Problem statement:
Your task is to copy the lines of the data below from the line holding "Telegram API ID" through the line holding "Start the bot", inclusive, exactly and with nothing added.
━━━━━━
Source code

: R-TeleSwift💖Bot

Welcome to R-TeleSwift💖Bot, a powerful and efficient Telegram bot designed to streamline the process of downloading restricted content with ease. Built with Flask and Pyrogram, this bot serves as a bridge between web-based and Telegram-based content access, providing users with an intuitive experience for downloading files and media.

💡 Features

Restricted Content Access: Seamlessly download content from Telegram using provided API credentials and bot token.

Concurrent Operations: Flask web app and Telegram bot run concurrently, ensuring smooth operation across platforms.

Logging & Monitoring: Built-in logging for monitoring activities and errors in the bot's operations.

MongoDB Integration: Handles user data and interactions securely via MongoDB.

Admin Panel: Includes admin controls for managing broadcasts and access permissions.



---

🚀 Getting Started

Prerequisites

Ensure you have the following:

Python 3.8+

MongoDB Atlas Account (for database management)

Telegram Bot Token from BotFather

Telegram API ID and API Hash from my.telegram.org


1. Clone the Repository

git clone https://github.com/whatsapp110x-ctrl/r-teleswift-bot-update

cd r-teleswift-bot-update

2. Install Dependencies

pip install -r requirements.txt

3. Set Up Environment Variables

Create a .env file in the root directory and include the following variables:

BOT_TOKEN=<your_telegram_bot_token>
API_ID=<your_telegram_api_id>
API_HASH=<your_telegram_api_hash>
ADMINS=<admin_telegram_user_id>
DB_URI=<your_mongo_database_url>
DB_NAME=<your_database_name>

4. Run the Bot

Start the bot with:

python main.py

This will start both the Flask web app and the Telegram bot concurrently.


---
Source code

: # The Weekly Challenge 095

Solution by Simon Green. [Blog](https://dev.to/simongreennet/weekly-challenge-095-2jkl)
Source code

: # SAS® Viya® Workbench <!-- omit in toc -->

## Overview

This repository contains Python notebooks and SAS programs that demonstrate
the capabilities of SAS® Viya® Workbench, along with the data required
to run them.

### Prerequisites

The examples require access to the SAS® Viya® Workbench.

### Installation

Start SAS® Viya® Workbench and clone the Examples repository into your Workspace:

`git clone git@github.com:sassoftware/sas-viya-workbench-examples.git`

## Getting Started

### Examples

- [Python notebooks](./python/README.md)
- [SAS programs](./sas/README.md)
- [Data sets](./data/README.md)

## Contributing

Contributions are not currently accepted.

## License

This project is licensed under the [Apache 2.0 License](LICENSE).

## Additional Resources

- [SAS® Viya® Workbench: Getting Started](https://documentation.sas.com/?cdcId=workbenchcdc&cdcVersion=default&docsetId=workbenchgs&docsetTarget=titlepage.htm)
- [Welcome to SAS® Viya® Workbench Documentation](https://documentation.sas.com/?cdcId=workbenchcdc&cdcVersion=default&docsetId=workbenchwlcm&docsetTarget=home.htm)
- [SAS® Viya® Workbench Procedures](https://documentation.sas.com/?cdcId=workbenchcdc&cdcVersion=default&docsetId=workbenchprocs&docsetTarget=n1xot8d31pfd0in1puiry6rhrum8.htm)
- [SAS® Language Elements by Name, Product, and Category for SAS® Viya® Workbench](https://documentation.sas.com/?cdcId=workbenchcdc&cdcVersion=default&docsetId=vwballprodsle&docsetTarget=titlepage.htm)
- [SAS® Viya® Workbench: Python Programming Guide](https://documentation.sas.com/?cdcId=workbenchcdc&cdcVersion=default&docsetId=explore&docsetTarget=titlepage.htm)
━━━━━━
Response to the exercise:
Telegram API ID and API Hash from my.telegram.org


1. Clone the Repository

git clone https://github.com/whatsapp110x-ctrl/r-teleswift-bot-update

cd r-teleswift-bot-update

2. Install Dependencies

pip install -r requirements.txt

3. Set Up Environment Variables

Create a .env file in the root directory and include the following variables:

BOT_TOKEN=<your_telegram_bot_token>
API_ID=<your_telegram_api_id>
API_HASH=<your_telegram_api_hash>
ADMINS=<admin_telegram_user_id>
DB_URI=<your_mongo_database_url>
DB_NAME=<your_database_name>

4. Run the Bot

Start the bot with:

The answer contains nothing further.